Stored data:
Start of Block

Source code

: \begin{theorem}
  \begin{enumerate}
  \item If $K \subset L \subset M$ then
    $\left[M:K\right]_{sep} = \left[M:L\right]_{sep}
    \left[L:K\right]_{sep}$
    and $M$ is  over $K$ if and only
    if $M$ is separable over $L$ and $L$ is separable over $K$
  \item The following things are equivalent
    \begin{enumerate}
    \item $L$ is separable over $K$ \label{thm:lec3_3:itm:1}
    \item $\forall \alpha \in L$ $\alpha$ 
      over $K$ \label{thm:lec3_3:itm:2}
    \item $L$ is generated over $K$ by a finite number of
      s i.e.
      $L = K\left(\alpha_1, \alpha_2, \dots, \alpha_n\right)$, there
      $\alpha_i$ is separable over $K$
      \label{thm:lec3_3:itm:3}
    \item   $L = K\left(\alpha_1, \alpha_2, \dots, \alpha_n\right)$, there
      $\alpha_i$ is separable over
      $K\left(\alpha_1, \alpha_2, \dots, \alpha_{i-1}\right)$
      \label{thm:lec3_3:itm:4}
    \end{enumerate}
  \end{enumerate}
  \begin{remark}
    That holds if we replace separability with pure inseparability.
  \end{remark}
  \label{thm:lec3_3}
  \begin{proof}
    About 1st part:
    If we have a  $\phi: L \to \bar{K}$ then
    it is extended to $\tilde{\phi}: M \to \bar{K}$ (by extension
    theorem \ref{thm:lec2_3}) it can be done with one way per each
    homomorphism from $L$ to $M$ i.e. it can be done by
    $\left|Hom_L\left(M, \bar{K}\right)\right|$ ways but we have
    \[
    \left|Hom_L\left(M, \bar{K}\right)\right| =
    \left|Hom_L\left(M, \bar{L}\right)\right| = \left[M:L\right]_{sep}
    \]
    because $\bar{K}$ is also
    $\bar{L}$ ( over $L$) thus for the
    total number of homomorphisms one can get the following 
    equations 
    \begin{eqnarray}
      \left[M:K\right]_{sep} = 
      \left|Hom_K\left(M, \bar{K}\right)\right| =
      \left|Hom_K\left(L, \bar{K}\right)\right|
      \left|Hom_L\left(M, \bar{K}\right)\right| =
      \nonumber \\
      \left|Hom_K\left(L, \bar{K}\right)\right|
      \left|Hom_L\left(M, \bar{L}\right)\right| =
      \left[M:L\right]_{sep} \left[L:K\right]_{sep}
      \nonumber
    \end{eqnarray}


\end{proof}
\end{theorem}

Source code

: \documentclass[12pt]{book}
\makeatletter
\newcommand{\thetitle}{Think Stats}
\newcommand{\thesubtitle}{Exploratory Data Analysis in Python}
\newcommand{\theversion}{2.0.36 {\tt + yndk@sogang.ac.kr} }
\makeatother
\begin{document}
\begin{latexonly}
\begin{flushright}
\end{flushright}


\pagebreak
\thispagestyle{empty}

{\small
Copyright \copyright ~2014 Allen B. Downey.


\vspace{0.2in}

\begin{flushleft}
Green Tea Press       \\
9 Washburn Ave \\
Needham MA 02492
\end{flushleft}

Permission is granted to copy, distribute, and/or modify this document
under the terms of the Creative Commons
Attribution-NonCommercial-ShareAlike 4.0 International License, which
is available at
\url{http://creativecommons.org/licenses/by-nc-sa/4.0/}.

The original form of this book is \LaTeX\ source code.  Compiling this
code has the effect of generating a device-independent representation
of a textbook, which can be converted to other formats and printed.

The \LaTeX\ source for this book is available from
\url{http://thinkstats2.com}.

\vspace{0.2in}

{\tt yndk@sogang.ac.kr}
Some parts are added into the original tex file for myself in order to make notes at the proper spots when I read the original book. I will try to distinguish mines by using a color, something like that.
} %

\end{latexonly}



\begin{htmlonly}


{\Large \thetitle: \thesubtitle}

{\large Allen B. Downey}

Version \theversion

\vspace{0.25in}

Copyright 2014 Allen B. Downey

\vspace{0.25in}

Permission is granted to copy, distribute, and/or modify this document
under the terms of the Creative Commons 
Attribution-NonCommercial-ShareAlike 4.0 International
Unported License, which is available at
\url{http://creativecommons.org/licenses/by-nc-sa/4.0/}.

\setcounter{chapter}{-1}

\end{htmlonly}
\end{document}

End of Block

Activity: Check each line of the records for "terms" and copy the ones that contain it.

Solution to this exercise:
under the terms of the Creative Commons
under the terms of the Creative Commons 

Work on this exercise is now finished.